SIGMA JOURNAL OF ENGINEERING AND NATURAL SCIENCES-SIGMA MUHENDISLIK VE FEN BILIMLERI DERGISI, cilt.37, sa.4, ss.1103-1124, 2019 (ESCI) identifier

Özet

Clustering is the process of sub-grouping data according to certain distance and similarity criteria. One of the most commonly used clustering algorithms in the literature is the Fuzzy C-Means (FCM) algorithm based on the fuzzy clustering principle. Although FCM is an efficient algorithm, random selection of initial cluster centers is a disadvantage since it easier trap the algorithm into local optimum. This problem can be solved by approaching the clustering problem as an optimization problem.
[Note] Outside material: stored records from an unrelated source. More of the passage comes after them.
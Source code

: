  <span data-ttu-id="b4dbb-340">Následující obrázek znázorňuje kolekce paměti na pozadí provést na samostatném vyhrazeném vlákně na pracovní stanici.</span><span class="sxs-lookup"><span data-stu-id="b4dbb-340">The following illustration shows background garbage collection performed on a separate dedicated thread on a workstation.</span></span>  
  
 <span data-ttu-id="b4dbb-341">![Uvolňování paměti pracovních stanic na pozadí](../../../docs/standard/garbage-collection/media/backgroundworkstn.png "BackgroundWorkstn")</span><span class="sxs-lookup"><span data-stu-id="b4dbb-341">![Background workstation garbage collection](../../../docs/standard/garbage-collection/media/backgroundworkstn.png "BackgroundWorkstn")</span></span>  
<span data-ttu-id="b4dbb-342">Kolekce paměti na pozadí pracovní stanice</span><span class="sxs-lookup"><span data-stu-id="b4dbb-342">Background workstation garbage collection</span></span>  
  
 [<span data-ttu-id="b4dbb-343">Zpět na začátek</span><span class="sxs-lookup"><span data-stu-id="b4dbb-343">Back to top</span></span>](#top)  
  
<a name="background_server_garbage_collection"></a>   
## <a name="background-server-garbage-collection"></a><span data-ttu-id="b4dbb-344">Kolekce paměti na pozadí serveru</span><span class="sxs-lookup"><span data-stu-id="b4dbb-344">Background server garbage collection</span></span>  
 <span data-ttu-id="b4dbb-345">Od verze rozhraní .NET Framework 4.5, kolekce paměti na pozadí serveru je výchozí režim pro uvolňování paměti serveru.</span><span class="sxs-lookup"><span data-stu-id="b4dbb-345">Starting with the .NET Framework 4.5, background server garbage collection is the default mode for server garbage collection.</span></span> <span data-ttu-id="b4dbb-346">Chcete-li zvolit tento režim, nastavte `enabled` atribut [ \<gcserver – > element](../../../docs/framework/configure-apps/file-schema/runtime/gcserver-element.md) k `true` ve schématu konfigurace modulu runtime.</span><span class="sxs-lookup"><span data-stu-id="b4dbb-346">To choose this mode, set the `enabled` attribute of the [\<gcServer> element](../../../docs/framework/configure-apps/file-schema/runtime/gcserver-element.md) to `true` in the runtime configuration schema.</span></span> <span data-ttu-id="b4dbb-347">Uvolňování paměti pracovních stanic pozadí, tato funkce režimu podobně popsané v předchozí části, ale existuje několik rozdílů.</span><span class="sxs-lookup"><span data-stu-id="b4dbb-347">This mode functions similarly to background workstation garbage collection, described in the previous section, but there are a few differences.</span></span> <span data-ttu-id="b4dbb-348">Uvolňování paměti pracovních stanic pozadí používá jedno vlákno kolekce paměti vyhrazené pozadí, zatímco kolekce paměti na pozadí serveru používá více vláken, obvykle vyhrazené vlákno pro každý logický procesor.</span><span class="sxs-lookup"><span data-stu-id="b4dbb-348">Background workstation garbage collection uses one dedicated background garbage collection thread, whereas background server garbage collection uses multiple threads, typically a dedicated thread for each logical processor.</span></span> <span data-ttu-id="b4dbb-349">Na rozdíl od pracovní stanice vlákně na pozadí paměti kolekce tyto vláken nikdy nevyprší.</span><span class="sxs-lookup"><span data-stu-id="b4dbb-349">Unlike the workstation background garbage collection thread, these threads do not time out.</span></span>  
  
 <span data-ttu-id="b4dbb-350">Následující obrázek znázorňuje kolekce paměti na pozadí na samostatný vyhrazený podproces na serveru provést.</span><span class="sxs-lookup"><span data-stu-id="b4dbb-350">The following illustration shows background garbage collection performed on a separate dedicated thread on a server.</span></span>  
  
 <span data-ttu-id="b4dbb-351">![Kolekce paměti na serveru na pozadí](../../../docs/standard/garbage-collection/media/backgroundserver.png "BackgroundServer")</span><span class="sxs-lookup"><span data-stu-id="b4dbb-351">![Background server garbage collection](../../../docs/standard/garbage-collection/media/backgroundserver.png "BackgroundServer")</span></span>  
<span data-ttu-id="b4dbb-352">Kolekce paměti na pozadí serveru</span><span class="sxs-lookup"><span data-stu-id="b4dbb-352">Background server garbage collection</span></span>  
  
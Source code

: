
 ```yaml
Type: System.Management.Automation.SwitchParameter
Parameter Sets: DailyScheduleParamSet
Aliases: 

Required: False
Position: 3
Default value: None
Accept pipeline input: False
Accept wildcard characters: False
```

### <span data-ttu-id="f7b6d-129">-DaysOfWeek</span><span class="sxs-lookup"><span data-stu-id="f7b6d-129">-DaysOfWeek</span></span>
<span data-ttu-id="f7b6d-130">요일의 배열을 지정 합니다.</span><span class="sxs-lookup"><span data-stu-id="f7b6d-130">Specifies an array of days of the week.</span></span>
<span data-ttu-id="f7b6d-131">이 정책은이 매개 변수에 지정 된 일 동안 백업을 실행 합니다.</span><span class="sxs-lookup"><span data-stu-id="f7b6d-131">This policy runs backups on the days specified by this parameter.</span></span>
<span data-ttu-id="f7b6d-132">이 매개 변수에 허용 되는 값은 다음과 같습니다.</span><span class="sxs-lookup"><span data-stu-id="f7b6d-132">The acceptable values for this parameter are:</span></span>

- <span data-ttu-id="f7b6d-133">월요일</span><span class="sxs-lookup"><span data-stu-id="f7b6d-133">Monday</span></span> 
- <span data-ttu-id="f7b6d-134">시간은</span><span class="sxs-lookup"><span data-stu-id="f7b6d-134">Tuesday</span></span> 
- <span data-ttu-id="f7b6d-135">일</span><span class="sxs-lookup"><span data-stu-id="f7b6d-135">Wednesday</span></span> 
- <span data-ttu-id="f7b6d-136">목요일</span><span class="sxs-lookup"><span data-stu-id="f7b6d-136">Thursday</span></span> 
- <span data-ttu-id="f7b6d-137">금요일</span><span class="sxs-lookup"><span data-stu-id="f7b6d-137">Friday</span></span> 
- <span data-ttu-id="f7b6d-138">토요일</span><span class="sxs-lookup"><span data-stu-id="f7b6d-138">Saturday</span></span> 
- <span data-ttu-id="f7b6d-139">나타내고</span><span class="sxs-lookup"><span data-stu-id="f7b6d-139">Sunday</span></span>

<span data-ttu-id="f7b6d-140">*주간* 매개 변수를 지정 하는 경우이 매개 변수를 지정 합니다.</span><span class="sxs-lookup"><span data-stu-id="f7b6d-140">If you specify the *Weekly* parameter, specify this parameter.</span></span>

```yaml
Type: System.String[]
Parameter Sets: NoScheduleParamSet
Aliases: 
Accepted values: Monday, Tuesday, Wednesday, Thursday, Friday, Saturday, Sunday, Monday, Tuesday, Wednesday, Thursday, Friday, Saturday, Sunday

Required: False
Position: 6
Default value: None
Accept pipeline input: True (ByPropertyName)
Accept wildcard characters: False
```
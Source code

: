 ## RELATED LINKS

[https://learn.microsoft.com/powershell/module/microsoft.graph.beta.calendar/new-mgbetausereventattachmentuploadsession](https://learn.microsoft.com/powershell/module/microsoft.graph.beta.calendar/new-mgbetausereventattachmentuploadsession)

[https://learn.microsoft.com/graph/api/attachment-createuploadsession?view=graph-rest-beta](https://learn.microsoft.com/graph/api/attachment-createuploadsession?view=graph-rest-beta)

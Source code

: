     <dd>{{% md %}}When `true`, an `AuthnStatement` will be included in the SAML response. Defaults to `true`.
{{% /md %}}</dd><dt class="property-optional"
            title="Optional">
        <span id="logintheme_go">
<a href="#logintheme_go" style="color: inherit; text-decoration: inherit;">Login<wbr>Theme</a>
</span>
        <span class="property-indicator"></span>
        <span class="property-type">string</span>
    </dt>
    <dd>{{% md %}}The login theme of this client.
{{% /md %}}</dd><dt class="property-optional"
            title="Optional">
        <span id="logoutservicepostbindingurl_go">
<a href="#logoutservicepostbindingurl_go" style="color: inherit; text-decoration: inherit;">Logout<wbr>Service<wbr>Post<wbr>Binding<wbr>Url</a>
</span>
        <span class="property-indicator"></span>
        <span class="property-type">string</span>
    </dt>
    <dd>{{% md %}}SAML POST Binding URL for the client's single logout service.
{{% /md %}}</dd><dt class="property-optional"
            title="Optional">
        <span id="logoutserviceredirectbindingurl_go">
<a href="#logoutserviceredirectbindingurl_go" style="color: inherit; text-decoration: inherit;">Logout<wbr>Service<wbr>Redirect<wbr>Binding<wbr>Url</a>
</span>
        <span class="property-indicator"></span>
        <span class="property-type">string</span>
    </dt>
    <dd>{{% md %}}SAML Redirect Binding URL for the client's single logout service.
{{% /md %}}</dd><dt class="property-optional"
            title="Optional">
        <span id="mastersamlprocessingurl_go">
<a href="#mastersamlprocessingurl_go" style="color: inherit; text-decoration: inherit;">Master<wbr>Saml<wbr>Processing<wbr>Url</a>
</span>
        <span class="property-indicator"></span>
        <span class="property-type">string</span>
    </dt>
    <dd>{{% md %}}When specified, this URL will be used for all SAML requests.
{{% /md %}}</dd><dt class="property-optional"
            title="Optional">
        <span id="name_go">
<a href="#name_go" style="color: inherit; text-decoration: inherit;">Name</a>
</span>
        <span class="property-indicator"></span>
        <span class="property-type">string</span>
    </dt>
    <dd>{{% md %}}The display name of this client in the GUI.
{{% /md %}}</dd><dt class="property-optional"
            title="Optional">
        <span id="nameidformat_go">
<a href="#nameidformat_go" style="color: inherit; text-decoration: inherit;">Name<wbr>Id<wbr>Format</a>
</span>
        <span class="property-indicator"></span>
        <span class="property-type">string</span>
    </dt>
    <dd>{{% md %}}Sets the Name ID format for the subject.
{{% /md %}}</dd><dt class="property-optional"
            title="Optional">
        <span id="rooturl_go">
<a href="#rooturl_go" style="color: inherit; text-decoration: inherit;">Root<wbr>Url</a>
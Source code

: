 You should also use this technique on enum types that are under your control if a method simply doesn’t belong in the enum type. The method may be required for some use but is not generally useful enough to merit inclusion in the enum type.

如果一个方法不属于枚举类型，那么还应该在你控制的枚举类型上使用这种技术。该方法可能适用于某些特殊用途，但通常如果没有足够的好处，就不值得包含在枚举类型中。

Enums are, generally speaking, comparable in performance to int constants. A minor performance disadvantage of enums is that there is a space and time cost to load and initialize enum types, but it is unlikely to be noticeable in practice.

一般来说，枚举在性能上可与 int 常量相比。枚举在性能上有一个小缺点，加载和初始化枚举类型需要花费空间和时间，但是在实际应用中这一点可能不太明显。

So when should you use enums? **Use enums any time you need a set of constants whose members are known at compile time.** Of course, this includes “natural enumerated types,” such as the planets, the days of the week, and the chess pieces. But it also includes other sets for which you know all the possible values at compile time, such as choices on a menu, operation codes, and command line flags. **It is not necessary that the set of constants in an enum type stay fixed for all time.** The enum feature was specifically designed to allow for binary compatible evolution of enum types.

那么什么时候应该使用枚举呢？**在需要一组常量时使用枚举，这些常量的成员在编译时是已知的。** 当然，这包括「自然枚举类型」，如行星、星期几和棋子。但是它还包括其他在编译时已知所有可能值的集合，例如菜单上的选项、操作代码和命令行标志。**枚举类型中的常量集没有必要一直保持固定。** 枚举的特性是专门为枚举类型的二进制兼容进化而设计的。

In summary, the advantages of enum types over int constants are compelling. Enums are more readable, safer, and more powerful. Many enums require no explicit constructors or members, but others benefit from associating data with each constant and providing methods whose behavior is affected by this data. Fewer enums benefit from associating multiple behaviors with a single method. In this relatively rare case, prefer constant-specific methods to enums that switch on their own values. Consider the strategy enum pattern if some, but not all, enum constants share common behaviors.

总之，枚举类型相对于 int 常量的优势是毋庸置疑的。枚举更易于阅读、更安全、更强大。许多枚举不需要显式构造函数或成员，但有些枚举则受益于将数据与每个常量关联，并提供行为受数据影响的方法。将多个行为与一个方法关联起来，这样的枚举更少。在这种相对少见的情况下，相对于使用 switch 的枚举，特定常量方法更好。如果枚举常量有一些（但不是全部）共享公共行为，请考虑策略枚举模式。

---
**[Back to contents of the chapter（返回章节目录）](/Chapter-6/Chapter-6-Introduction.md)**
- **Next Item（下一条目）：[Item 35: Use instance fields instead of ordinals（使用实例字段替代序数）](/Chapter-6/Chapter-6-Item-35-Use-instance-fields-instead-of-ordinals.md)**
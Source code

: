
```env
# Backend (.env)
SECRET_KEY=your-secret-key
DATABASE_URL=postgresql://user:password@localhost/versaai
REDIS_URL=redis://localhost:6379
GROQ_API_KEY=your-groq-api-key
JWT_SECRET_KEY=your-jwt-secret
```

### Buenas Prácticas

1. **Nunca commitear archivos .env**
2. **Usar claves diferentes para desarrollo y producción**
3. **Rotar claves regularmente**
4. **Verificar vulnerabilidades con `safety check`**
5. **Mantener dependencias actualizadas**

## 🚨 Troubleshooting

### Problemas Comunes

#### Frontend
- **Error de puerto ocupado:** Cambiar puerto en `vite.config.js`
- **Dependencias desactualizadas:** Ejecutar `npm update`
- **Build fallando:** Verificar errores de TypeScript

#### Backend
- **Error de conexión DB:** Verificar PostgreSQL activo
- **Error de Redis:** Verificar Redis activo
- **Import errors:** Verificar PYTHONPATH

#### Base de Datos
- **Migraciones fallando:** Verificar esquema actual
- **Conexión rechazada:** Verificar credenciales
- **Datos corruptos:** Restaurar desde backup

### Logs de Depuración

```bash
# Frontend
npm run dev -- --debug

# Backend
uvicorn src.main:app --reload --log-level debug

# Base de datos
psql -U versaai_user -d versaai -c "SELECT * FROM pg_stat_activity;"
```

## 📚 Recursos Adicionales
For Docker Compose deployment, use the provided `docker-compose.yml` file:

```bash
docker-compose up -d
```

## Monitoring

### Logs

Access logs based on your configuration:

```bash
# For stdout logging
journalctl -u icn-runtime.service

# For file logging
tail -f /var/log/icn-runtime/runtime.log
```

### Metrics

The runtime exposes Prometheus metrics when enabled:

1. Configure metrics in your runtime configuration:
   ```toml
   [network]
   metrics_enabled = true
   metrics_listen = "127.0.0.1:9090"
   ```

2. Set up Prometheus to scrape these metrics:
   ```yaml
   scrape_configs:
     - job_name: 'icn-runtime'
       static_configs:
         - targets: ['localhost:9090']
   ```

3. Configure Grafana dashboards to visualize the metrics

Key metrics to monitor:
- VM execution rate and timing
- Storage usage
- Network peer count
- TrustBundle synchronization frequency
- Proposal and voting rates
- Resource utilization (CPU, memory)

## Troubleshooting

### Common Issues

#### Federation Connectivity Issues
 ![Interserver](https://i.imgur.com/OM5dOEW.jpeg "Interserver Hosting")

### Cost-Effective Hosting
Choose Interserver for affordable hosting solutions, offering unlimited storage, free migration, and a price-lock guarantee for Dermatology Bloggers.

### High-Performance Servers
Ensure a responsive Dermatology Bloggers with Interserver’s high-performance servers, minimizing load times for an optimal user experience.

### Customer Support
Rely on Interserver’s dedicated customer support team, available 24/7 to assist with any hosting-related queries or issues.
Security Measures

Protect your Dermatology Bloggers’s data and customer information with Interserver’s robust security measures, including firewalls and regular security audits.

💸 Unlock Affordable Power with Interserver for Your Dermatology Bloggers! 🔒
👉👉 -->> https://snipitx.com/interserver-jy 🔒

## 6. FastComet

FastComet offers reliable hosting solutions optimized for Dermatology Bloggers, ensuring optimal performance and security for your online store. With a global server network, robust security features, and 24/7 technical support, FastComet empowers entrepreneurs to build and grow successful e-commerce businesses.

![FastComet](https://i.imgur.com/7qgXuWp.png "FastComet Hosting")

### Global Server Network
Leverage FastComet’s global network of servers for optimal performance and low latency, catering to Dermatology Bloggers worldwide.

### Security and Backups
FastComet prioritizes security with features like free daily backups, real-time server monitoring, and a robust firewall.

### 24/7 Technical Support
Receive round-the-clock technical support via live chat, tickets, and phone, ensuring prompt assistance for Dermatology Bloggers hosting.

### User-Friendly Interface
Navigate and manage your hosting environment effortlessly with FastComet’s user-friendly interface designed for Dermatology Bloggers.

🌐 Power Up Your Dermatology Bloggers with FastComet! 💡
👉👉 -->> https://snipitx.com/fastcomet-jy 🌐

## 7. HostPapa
In this article, Whale Optimization Algorithm (WOA), a global optimization algorithm developed by inspiration from hunting behaviors of humpback whales, has been improved with chaos maps using an adaptive normalization method and chaotic WOA algorithms are proposed. They are then hybridized with FCM algorithm. The performances of the proposed chaotic optimization algorithms are tested with thirteen different benchmark functions. Results are evaluated with means and standard deviations of the objective function values and with the Wilcoxon Sign Rank Test at 0.05 significance level. The clustering performances of the proposed hybrid algorithms measured according to the objective function, the Rand Index and the Adjusted Rand Index values and compared with the K-Means, FCM and some of the other hybrid algorithms for six different data sets selected from the UCI Repository database. In addition, the new hybrid clustering algorithms are improved by using Chebyshev distance function instead of the classical Euclidean distance for the FCM algorithm in order to increase their data clustering performances. As a result, it has been seen that the used chaos functions improve the optimization performance of WOA algorithm, integrating chaotic WOA algorithms with FCM algorithm enhances the disadvantages of FCM algorithm and changing the distance function increases clustering performance of the proposed algorithms.